Many practitioners and academics (me included) spend a lot of time thinking about the reasons behind why people give money to charity. It's a fertile and important area of research as insights can help fundraisers dramatically improve their fundraising effectiveness. In that I'm hoping to publish my doctoral research this summer so watch this space.
In the meantime however as I interview charity supporters (and a few non-givers) I'm increasingly intrigued as to when and why people don't give. Claire Axelrad and I have been having an interesting debate in the Major Donor SIG pages about the importance of considering gender issues when crafting communications - written or verbal. I'm convinced that inappropriate messages are turning people off in an alarming manner. It's almost as if some people look for a reason not to give or to reject an ask. Look at the continued furore there is about street canvassing. It's even made it into Wikipedia.

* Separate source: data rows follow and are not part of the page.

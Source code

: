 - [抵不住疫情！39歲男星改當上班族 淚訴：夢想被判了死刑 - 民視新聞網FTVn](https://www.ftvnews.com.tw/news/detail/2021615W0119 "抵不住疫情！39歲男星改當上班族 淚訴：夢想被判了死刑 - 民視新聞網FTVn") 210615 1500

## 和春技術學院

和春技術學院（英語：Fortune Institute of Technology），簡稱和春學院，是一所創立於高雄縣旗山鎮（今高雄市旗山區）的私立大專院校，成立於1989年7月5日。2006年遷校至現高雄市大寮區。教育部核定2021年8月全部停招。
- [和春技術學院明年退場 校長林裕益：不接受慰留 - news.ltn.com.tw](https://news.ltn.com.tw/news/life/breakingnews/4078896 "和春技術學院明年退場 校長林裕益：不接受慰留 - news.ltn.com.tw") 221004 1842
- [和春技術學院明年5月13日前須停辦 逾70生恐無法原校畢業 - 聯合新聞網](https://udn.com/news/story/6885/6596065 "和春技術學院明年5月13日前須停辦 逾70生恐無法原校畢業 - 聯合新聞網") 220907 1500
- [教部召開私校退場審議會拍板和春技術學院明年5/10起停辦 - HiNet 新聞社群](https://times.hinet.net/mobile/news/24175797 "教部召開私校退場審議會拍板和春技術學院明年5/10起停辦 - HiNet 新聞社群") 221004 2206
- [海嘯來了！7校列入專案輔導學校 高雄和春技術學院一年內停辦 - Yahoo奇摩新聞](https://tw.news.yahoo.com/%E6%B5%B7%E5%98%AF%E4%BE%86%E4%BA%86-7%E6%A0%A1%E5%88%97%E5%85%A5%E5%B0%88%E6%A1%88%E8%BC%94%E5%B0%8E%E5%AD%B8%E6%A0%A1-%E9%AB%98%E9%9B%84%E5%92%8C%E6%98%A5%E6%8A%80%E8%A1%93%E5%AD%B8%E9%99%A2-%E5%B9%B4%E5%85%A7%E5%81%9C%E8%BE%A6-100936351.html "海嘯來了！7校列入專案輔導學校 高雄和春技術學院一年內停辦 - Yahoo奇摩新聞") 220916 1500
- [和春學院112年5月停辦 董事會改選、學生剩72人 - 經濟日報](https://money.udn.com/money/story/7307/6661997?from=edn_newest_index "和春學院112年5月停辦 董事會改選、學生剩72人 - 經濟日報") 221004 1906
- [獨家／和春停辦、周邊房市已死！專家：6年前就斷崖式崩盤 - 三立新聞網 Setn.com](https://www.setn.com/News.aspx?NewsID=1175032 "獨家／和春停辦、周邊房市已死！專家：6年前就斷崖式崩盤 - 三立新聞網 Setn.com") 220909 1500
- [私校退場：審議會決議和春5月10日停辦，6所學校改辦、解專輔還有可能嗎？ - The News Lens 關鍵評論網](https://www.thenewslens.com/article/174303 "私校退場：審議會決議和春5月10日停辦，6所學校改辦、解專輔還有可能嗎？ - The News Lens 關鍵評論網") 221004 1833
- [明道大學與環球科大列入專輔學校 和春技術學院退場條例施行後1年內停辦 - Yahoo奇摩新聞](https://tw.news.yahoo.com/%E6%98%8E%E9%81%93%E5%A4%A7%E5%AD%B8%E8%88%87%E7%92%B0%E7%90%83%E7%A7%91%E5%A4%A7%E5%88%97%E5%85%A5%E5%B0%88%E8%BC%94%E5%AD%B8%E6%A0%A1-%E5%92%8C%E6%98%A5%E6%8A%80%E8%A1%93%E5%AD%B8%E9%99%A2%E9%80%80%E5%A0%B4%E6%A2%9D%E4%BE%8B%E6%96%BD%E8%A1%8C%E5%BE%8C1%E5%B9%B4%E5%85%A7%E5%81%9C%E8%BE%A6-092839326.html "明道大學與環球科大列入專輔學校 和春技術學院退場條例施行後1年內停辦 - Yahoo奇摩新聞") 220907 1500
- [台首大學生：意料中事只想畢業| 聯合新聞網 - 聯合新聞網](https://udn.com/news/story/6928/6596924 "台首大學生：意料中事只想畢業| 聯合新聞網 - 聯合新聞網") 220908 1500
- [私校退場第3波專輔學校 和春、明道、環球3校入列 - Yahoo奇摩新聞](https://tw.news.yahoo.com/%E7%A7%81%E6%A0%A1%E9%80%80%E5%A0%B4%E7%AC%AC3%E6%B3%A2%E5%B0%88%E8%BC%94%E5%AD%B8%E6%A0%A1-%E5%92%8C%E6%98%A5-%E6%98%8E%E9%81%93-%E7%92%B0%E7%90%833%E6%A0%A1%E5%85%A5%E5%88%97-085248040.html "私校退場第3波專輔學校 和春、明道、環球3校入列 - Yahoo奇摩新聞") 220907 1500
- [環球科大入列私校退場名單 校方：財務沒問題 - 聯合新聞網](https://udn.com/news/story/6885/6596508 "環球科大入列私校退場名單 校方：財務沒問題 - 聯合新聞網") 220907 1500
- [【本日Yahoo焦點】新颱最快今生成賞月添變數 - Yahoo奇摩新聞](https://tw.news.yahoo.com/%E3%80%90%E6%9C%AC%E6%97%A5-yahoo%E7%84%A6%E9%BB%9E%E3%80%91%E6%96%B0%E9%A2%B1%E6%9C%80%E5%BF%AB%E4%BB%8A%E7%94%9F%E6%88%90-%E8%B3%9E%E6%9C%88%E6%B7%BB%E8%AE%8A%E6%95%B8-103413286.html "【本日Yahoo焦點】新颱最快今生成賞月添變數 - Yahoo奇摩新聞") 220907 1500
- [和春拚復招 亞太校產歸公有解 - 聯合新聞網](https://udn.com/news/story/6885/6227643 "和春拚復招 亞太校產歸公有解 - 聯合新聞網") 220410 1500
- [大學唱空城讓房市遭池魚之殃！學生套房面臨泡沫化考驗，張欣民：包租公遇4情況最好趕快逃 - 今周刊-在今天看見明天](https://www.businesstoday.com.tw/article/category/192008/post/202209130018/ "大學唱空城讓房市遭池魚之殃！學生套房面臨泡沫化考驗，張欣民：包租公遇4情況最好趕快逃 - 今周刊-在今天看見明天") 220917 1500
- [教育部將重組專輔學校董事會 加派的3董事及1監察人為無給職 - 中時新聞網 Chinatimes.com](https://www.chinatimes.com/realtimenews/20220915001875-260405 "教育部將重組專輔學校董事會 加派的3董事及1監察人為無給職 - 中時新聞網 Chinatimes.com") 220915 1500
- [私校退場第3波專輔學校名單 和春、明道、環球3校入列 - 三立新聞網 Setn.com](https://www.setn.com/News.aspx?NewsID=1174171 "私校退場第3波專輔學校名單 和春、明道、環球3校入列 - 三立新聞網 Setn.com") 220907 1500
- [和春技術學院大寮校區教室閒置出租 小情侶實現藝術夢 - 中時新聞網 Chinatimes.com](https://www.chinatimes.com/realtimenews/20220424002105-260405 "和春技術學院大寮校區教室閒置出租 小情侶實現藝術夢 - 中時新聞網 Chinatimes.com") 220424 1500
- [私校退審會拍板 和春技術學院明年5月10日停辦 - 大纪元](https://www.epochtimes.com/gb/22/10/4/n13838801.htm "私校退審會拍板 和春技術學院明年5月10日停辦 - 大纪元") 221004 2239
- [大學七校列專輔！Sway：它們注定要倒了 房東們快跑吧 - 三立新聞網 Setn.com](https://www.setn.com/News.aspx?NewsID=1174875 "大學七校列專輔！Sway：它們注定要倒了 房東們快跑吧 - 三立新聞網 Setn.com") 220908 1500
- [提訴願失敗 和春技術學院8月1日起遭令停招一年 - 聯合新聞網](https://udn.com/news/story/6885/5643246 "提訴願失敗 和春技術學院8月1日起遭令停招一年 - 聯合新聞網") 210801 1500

However when you look at the research, as opposed to the urban myths some interesting observations become clearer. CAF report every year that around 60% of the adult population gave money to charity in the month prior to the survey. Cathy Pharaoh, who supervises the research maintains that this conspicuously underreports the actual percentage of people giving. Others consider that the American statistics of around 80% of the adult population as givers, are probably approached by the UK if we could get a more accurate measure. That is still however a very large number of adults not giving when Darwin (as opposed to Dawkins) reckons that we are all fundamentally altruistic animals.
What is not disputed is that giving across the population, as a percentage of GDP, has fallen very considerably over the last 100 years. In the last 20 years that I've been a fundraising practitioner and academic I see more charities asking for more money in more and more inappropriate ways. I still think compassion fatigue is a myth but I'm certain that, by our own poor practices, we are encouraging more people to say no.